Imagine a tape player stuck on play in your room. (in my case, my head) This tape is feeding you garbage. Telling you 24-7 about how you are not good enough, pretty enough, thin enough and just suck at everything. On top of that, it’s luring you with its sweet music that it can help you be all of those things and more if you continue to listen to it. Constantly berating and punishing you for all of the things that you did wrong, which include eating, getting a B on something, asking a friend for help, mostly things that are NECESSARY to live. Instead of being able to focus on whatever you are doing, you are 150% enriched in this tape. Although those around you can’t hear it, it’s far from background noise to you. Maybe you are hanging out with your boyfriend or in class, but the only thing you can truly hear is this tape that runs in a continuous loop.

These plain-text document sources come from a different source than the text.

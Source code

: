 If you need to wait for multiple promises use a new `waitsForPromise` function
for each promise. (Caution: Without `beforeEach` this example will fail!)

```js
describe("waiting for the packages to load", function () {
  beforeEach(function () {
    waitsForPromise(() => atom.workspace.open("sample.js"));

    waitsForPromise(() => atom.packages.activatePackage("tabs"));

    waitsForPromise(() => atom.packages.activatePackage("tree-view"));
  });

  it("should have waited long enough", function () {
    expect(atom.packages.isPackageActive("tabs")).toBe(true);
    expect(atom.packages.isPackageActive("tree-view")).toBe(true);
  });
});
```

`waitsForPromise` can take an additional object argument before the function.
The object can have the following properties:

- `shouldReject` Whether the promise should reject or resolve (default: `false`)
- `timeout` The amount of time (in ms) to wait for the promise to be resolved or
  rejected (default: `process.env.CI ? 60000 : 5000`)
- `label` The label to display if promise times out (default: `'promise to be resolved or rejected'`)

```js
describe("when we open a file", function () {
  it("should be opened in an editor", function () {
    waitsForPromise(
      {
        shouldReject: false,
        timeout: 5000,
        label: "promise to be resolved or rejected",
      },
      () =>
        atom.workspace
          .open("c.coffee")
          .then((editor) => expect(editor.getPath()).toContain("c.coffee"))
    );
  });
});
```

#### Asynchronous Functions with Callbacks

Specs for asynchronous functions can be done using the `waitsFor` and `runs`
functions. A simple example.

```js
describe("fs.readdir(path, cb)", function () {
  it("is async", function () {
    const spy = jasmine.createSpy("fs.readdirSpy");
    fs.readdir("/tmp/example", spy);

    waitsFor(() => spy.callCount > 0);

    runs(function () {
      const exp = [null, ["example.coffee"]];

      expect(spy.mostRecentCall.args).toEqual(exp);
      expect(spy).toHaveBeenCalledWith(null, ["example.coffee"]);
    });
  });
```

My worst eating disorder days are days that I am wearing headphones with this tape. Things exist around me and I am actively engaging in them, but the only thing I can hear is the eating disorder. The tape is on repeat and there is absolutely no way to turn it off.
Kind of like when your roommates or neighbors are playing loud music, you can shut your door or try some ear plugs, but unless they turn it off, you still hear it. It’s like that, except the volume is on full blast and there is no escaping.

I am thankful to say that days like this are no longer very frequent. I’ve traded in my headphones and speakers for something a lot less noisy and annoying. I’ve learned how to recognize this tape and even replace parts of it. The tape is still there but it’s a lot quieter and it’s pretty hard to take seriously. Some days the music sounds wonderful and it’s tempting to listen, but the soothing effect only lasts for so long and I know better than to fall into that trap. Other days it’s like a person occasionally tapping a pencil while you are taking a test; you can hear it and it’s annoying but it isn’t constant. Even occasionally I can go a day without hearing it at all and those days are happening more and more.

For me, recovery has been about learning to ignore this tape. Not only ignore it, but replace it with better music. Replacing the self berating and negativity with kindness and compassion, the luring behaviors with new better coping mechanism etc. It has also meant sharing my head phones with someone; allowing people to hear the music and to help me turn it off. Also, allowing others to play louder better music when necessary.

It’s a work in progress. It takes a lot more then a pause/stop button to erase a tape that has been playing for years, no matter how awful the music is but it can be done. I am learning to change my taste in music and control the volume. I’ve also upgraded from a tape to an mp3 and thankfully those come with a skip button.